(Records from a collection)

▼

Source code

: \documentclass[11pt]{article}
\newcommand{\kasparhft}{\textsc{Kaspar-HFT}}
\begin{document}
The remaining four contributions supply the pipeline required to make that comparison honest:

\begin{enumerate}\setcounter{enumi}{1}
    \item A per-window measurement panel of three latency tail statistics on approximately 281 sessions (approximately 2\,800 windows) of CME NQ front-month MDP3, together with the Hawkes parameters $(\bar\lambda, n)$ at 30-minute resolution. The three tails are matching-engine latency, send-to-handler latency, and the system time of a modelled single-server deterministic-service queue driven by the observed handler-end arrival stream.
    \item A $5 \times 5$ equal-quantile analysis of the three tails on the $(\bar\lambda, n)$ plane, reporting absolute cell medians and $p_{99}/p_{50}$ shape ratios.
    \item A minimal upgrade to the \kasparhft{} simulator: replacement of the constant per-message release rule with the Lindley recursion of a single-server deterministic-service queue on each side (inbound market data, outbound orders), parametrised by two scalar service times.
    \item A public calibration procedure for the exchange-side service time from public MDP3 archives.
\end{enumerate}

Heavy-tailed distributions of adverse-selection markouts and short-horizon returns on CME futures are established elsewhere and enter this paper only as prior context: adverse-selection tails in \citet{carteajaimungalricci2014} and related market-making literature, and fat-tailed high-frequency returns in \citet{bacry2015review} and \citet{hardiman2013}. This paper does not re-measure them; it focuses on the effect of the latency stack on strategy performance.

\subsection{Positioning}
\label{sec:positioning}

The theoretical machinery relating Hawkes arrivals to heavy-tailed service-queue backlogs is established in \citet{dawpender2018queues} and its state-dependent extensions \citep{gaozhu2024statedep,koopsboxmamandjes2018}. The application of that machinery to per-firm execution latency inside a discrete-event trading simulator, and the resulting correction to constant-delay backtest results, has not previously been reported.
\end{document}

▲
▼

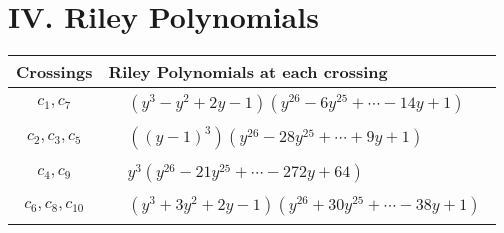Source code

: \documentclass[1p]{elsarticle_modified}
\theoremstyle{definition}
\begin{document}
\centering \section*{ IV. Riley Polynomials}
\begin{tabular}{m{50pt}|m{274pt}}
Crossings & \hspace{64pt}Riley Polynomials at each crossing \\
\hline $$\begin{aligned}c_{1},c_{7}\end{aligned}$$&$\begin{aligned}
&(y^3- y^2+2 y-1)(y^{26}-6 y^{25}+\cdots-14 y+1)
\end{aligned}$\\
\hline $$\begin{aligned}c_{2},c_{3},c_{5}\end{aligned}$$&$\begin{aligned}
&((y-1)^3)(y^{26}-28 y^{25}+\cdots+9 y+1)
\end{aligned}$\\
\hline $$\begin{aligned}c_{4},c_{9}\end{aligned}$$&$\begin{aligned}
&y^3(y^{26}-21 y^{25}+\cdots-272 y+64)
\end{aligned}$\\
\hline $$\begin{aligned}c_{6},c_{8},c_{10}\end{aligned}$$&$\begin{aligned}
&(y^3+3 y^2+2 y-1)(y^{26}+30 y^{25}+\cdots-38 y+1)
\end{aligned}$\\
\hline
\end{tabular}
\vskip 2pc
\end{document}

▲

◆ ACTIVITY
Look for the string "each" in the data above and return every line that has it.

◆ YOUR RESPONSE
    \item A minimal upgrade to the \kasparhft{} simulator: replacement of the constant per-message release rule with the Lindley recursion of a single-server deterministic-service queue on each side (inbound market data, outbound orders), parametrised by two scalar service times.
Crossings & \hspace{64pt}Riley Polynomials at each crossing \\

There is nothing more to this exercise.